Illinois sports betting fell by approximately $100 million in April. However, despite this decline, the state continued to rank second overall in the US.
New Jersey and Illinois were the only states with an April turnover of more than $500 million. But Illinois takes second place after its numbers dropped 15.2%, while New Jersey suffered a 13% drop.
According to PlayIllinois analysts, the decrease in betting was “in line with a typical seasonal slowdown in sports betting that affected nearly every market in the United States.”
Joe Boozell, analyst at PlayIllinois.com, said: “Without the NFL or a big sportsbook holiday like March Madness, an April decline was almost certain. The Illinois market has faced a double whammy with the return of personal registration, which will eventually erode the market’s ceiling, even if it hasn’t drastically affected it yet. And there is no easy way out of this without a legislative solution”.
Without the NFL, the NBA became the main source of betting in April, generating $171.4 million. In second place, baseball netted $121.2 million in bets.
The state’s sports betting market hit a record in March
In March, Illinois set a record $633.6 million, then dropped to $537.2 million in April. Official data show April betting volume plummeted to $17.3 million a day; while in March, it was US$ 20.4 million.

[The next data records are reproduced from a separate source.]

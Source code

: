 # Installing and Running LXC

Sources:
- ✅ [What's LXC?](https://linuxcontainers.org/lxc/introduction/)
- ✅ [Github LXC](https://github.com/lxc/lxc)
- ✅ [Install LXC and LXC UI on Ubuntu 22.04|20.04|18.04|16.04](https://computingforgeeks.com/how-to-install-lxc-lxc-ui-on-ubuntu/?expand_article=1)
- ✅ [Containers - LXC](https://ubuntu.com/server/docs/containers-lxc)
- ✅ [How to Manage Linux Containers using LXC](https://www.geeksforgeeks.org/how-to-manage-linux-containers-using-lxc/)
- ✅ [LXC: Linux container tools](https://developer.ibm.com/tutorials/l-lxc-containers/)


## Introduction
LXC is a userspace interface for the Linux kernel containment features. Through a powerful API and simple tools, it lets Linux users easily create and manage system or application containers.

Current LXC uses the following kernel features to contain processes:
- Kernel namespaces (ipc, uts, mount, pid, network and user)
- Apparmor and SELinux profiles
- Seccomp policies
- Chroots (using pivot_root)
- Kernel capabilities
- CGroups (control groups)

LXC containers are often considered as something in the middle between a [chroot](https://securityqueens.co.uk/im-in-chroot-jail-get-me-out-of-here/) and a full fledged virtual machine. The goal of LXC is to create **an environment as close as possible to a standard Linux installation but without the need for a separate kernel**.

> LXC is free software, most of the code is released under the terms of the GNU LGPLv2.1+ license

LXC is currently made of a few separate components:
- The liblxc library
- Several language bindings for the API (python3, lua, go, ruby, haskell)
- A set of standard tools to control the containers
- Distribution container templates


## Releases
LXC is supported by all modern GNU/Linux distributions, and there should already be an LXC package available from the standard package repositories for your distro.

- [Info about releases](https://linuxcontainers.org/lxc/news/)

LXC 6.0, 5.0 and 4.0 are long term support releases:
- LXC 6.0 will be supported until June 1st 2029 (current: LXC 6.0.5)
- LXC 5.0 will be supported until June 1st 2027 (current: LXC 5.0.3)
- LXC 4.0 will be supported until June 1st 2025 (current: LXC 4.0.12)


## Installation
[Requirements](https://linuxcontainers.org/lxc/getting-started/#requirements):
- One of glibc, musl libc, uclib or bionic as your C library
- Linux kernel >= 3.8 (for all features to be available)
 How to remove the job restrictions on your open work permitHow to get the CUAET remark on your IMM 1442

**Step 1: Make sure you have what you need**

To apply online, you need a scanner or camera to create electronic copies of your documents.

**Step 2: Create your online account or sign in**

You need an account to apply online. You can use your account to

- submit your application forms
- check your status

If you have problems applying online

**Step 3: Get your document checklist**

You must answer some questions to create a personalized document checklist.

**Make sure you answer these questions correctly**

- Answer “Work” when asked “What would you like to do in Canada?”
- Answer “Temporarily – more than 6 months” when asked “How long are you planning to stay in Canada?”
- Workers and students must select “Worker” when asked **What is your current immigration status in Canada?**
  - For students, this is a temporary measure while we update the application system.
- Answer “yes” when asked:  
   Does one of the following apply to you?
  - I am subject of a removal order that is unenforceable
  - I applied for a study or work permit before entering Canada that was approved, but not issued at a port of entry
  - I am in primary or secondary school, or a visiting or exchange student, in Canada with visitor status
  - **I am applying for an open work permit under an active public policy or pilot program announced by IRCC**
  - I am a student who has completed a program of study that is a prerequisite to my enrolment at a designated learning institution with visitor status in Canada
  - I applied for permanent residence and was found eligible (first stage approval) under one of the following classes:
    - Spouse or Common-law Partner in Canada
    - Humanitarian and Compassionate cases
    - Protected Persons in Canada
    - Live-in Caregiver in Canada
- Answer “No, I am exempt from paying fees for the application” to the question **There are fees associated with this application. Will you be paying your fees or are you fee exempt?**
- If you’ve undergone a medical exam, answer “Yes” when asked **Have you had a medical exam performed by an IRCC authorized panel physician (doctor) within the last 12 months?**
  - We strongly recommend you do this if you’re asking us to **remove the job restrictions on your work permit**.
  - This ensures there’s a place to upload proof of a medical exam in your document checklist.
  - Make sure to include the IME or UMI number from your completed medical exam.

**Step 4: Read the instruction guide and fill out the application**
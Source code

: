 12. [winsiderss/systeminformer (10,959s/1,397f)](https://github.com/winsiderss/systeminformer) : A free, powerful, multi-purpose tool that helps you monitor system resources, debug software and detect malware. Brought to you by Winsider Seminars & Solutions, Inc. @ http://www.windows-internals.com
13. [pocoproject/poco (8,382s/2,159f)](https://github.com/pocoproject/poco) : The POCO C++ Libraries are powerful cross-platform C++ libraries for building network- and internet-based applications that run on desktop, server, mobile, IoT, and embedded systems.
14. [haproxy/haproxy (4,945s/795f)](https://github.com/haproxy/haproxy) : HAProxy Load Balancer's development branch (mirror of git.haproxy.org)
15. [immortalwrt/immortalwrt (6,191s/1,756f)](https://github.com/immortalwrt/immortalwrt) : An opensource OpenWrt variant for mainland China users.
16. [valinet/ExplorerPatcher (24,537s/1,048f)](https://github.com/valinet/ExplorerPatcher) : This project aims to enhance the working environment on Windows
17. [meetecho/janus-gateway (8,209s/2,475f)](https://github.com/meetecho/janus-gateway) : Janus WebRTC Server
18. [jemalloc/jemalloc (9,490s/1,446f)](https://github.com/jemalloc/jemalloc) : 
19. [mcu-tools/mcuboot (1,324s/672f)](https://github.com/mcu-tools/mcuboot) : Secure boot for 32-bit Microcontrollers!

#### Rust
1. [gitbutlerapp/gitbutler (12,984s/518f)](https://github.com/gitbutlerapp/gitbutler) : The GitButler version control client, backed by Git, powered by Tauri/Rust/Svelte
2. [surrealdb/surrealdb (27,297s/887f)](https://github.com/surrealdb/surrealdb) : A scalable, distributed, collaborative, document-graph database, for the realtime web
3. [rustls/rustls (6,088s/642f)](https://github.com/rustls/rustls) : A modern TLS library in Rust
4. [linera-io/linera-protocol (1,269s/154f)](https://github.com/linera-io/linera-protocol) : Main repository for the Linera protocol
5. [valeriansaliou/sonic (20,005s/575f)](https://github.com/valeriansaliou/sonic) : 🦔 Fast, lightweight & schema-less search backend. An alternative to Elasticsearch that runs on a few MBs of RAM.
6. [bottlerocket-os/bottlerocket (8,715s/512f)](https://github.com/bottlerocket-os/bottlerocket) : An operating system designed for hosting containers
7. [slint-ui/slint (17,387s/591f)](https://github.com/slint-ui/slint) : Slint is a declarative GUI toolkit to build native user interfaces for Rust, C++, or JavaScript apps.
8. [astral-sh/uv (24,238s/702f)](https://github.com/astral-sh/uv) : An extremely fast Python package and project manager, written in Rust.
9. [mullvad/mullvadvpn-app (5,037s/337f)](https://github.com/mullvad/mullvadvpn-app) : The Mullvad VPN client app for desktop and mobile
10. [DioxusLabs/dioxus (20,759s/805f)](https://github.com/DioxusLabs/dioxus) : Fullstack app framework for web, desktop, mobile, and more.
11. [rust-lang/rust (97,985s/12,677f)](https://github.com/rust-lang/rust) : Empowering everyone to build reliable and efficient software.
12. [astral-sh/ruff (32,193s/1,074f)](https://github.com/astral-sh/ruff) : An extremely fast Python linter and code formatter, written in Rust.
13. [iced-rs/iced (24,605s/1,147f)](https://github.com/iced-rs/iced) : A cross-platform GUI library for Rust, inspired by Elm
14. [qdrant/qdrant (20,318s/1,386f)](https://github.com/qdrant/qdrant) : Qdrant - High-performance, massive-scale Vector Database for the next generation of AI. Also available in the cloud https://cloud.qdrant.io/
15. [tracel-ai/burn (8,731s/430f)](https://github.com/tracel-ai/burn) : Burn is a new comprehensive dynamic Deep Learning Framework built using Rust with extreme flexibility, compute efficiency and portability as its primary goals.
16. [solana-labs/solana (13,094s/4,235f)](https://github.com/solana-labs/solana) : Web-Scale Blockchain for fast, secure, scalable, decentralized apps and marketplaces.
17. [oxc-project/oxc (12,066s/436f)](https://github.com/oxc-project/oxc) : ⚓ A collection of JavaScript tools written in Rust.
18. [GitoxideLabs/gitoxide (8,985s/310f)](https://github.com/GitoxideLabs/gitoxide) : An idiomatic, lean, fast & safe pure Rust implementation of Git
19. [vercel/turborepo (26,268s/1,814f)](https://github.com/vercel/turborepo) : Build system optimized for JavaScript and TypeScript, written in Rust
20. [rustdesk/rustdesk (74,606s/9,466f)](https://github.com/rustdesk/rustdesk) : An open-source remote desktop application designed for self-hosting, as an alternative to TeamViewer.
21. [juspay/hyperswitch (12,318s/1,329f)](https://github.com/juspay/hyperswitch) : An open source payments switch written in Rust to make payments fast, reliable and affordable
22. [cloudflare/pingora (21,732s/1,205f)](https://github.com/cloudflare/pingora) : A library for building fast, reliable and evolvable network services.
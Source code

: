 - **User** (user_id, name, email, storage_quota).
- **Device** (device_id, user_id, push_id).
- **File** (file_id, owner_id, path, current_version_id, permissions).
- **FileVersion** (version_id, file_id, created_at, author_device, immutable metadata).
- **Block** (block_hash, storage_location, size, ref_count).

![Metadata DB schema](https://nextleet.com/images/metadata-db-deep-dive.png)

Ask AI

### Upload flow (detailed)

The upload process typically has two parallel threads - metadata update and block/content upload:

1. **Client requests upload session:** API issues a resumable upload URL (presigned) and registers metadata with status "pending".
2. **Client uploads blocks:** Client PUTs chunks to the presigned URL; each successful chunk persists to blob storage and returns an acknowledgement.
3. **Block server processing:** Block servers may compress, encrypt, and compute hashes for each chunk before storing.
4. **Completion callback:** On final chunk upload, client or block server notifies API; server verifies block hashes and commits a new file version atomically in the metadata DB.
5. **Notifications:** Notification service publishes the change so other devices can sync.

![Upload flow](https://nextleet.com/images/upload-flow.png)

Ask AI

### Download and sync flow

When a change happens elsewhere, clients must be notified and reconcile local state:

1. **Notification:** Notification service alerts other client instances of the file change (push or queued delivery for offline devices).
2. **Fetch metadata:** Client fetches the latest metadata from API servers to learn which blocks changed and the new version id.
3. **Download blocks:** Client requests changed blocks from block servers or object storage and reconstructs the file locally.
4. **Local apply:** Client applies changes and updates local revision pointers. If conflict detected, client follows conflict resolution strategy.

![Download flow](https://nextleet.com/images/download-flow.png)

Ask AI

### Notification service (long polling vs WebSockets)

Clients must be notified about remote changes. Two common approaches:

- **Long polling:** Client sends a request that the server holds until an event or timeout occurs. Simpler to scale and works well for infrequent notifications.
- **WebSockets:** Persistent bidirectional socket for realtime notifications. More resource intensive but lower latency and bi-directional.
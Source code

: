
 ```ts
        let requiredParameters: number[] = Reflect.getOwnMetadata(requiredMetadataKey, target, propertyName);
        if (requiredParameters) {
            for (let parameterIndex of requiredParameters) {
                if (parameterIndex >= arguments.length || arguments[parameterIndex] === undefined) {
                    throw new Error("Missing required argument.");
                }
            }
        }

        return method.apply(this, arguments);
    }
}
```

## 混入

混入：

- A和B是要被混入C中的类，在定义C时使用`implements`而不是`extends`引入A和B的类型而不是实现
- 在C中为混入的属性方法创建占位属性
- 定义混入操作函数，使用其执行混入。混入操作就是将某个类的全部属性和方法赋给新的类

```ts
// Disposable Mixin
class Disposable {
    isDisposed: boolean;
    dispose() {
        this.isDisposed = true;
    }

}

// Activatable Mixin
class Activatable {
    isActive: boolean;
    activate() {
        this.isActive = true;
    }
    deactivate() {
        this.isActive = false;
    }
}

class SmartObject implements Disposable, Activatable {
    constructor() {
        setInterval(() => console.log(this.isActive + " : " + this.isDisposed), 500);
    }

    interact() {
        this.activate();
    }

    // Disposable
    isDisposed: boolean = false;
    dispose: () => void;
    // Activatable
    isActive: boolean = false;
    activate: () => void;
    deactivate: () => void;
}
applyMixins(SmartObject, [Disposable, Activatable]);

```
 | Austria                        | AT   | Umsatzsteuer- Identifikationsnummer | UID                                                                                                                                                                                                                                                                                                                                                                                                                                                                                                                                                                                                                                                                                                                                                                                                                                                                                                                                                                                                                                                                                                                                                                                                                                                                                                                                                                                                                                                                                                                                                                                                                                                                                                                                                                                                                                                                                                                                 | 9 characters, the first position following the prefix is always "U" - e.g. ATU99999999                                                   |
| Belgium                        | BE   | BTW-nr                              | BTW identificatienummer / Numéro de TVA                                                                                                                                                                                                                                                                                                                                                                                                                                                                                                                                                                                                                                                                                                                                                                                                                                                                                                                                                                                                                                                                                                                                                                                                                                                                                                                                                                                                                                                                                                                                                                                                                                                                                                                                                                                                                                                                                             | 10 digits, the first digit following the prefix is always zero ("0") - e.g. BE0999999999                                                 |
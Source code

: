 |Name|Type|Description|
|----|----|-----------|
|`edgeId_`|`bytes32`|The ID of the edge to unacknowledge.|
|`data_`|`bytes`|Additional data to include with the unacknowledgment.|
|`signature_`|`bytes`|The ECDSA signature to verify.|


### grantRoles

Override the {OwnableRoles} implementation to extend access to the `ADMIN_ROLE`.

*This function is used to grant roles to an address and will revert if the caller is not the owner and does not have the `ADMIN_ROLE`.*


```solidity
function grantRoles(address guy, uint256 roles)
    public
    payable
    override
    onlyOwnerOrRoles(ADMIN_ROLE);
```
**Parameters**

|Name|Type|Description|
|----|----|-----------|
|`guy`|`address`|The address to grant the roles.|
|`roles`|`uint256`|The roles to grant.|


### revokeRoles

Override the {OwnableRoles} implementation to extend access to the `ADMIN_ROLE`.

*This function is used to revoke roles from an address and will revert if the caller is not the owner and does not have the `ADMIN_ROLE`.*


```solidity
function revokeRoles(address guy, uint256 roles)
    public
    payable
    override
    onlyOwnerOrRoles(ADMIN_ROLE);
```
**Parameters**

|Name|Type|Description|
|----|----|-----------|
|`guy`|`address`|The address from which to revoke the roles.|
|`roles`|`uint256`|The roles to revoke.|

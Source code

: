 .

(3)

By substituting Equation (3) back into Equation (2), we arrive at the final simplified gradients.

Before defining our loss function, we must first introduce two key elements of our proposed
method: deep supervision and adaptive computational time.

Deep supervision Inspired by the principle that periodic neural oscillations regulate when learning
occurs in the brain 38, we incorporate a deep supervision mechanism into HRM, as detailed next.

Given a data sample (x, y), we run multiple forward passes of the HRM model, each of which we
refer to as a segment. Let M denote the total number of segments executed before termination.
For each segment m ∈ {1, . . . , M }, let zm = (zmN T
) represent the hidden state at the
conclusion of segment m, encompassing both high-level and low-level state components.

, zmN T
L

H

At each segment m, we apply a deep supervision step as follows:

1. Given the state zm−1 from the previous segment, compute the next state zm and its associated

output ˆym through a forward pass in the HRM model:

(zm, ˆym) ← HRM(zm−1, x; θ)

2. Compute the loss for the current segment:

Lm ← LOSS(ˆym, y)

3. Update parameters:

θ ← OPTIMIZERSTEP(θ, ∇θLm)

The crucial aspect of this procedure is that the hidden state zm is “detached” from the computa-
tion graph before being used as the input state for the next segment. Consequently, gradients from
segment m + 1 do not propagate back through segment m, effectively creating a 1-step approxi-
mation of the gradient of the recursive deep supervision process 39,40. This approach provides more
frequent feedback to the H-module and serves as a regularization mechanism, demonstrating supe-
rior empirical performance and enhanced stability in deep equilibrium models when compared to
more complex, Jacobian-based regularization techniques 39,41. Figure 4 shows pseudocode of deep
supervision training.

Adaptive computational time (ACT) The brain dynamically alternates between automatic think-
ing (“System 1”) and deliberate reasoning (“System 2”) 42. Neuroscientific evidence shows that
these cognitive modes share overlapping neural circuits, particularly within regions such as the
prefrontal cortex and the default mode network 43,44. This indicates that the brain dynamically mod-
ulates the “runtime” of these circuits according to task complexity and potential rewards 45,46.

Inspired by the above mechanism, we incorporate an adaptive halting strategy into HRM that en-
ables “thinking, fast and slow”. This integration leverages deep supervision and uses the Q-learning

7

The April operation resulted in US$43.6 million in adjusted gross revenue, a slight reduction compared to US$44.3 million in March. With the partial removal of the state’s college-team betting ban, retail sports betting is expected to grow once college football returns. However, the ban will apply to online betting.
Boozell concluded: “The change is positive, but it won’t make a significant difference in the short term. Illinois residents overwhelmingly place their bets online. Therefore, any changes that affect only retail betting will have limited impact. But, we hope that this is a first step towards the complete removal of this ban”.